An in-depth biography of a beloved, exasperating band that never quite made it.
Early on in this impressively researched and well-rendered biography, Commercial Appeal music critic Mehr describes how the Replacements became “ ‘legends’ without ever really becoming stars” and then proceeds to show how the qualities that made them legendary prevented them from achieving the success that fans thought they deserved. Frontman Paul Westerberg may well have been the greatest rock songwriter of his generation, the equal of Nirvana’s Kurt Cobain, Green Day’s Billie Joe Armstrong, and others who would follow his punk-pop lead to far greater glory. And the rest of the band was never simply the rest of the band but musical misfits who contributed to the chemical equation that resulted in brilliant performances one night and absolute disasters the next. Guitarist Bob Stinson, abused and neglected as a child, was the initial leader, recruiting his younger brother, Tommy, not even in his teens when he became the bassist. Drummer Chris Mars was the band’s initial songwriter and creative force, but he was increasingly marginalized as Westerberg joined and asserted himself (Mars, also an artist, now sells his paintings for thousands of dollars).
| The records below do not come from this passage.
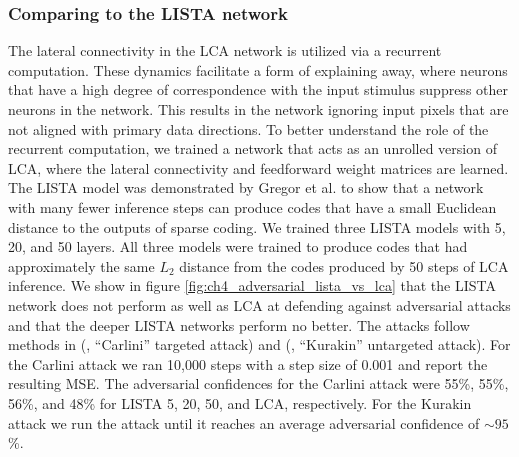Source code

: \subsubsection{Comparing to the LISTA network}
The lateral connectivity in the LCA network is utilized via a recurrent computation. These dynamics facilitate a form of explaining away, where neurons that have a high degree of correspondence with the input stimulus suppress other neurons in the network. This results in the network ignoring input pixels that are not aligned with primary data directions. To better understand the role of the recurrent computation, we trained a network that acts as an unrolled version of LCA, where the lateral connectivity and feedforward weight matrices are learned. The LISTA model was demonstrated by Gregor et al. \citeyearpar{gregor2010learning} to show that a network with many fewer inference steps can produce codes that have a small Euclidean distance to the outputs of sparse coding. We trained three LISTA models with 5, 20, and 50 layers. All three models were trained to produce codes that had approximately the same $L_{2}$ distance from the codes produced by 50 steps of LCA inference. We show in figure \ref{fig:ch4_adversarial_lista_vs_lca} that the LISTA network does not perform as well as LCA at defending against adversarial attacks and that the deeper LISTA networks perform no better. The attacks follow methods in (\cite{carlini2017towards}, ``Carlini'' targeted attack) and (\cite{kurakin2016adversarial}, ``Kurakin'' untargeted attack). For the Carlini attack we ran 10,000 steps with a step size of 0.001 and report the resulting MSE. The adversarial confidences for the Carlini attack were 55\%, 55\%, 56\%, and 48\% for LISTA 5, 20, 50, and LCA, respectively. For the Kurakin attack we run the attack until it reaches an average adversarial confidence of $\sim 95$\%. 

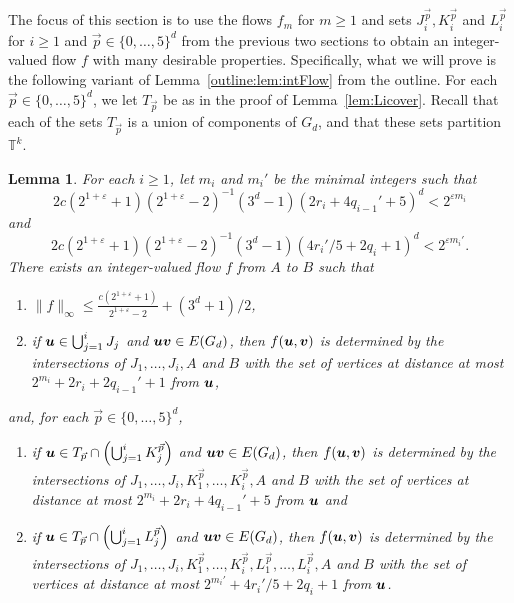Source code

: \documentclass[12pt,a4paper]{amsart}
\numberwithin{equation}{section}
\newtheorem{lemma}[equation]{Lemma}
\theoremstyle{definition}
\begin{document}
The focus of this section is to use the flows $f_m$ for $m\geq1$ and sets $J_i^{\vec{p}}, K_i^{\vec{p}}$ and $L_i^{\vec{p}}$ for $i\geq1$ and $\vec{p}\in \{0,\dots,5\}^d$ from the previous two sections to obtain an integer-valued flow $f$ with many desirable properties. Specifically, what we will prove is the following variant of Lemma~\ref{outline:lem:intFlow} from the outline. For each $\vec{p}\in \{0,\dots,5\}^d$, we let $T_{\vec{p}}$ be as in the proof of Lemma~\ref{lem:Licover}. Recall that each of the sets $T_{\vec{p}}$ is a union of components of $G_d$, and that these sets partition $\mathbb{T}^k$. 

\begin{lemma}
\label{lem:intFlow}
For each $i\geq1$, let $m_i$ and $m_i'$ be the minimal integers such that
\begin{equation}
\label{eq:miDefAgain}
2c\left(2^{1+\varepsilon}+1\right)\left(2^{1+\varepsilon}-2\right)^{-1}(3^d-1) (2r_i+4q_{i-1}'+5)^d<2^{\varepsilon m_i}
\end{equation}
and
\begin{equation}
\label{eq:mi'Def}
2c\left(2^{1+\varepsilon}+1\right)\left(2^{1+\varepsilon}-2\right)^{-1}(3^d-1)(4r_i'/5 + 2q_i+1)^d<2^{\varepsilon m_i'}.
\end{equation}
There exists an integer-valued flow $f$ from $A$ to $B$ such that
\begin{enumerate}
\item\label{eq:fBounded} $\|f\|_\infty\leq \frac{c(2^{1+\varepsilon}+1)}{2^{1+\varepsilon}-2} + (3^d+1)/2$,
\item\label{eq:fLocalJ} if $\boldsymbol{u}\in \bigcup_{j=1}^iJ_j$ and $\boldsymbol{u}\boldsymbol{v}\in E(G_d)$, then $f(\boldsymbol{u},\boldsymbol{v})$ is determined by the intersections of $J_1,\dots,J_i,A$ and $B$ with the set of vertices at distance at most $2^{m_i}+2r_i+2q_{i-1}'+1$ from $\boldsymbol{u}$,
\end{enumerate}
and, for each $\vec{p}\in\{0,\dots,5\}^d$,
\begin{enumerate}
\item\label{eq:fLocalK} if $\boldsymbol{u}\in T_{\vec{p}}\cap\left(\bigcup_{j=1}^iK_j^{\vec{p}}\right)$ and $\boldsymbol{u}\boldsymbol{v}\in E(G_d)$, then $f(\boldsymbol{u},\boldsymbol{v})$ is determined by the intersections of $J_1,\dots,J_i,K_1^{\vec{p}},\dots,K_i^{\vec{p}},A$ and $B$ with the set of vertices at distance at most $2^{m_i}+2r_i+4q_{i-1}'+5$ from $\boldsymbol{u}$ and
\item\label{eq:fLocalL} if $\boldsymbol{u}\in T_{\vec{p}}\cap\left(\bigcup_{j=1}^iL_j^{\vec{p}}\right)$ and $\boldsymbol{u}\boldsymbol{v}\in E(G_d)$, then $f(\boldsymbol{u},\boldsymbol{v})$ is determined by the intersections of $J_1,\dots,J_i,K_1^{\vec{p}},\dots,K_i^{\vec{p}},L_1^{\vec{p}},\dots,L_i^{\vec{p}},A$ and $B$ with the set of vertices at distance at most $2^{m_i'}+4r_i'/5+2q_{i}+1$ from $\boldsymbol{u}$.
\end{enumerate}
\end{lemma}
\end{document}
Add lethal doses of alcohol, increasing quantities of drugs, and the rebellious irresponsibility fueled by both, and you’ve got an explosion waiting to happen—which it did, frequently, as the band fought with managers, record labels, and producers and sabotaged promotional efforts with journalists and radio stations. As a straightforward, ramshackle rock ’n’ roll band, they never quite fit with either the punk rock that inspired them or the so-called “alternative rock” that would enjoy such success in their wake. “We were five years ahead of our time, we were ten years behind,” said Westerberg, who never achieved expected success as a solo artist. A recent reunion effort featuring Paul and Tommy brought them their biggest paydays but fell apart because of familiar tensions.
The dynamic that made the band great also tore them apart, as this biography superbly documents.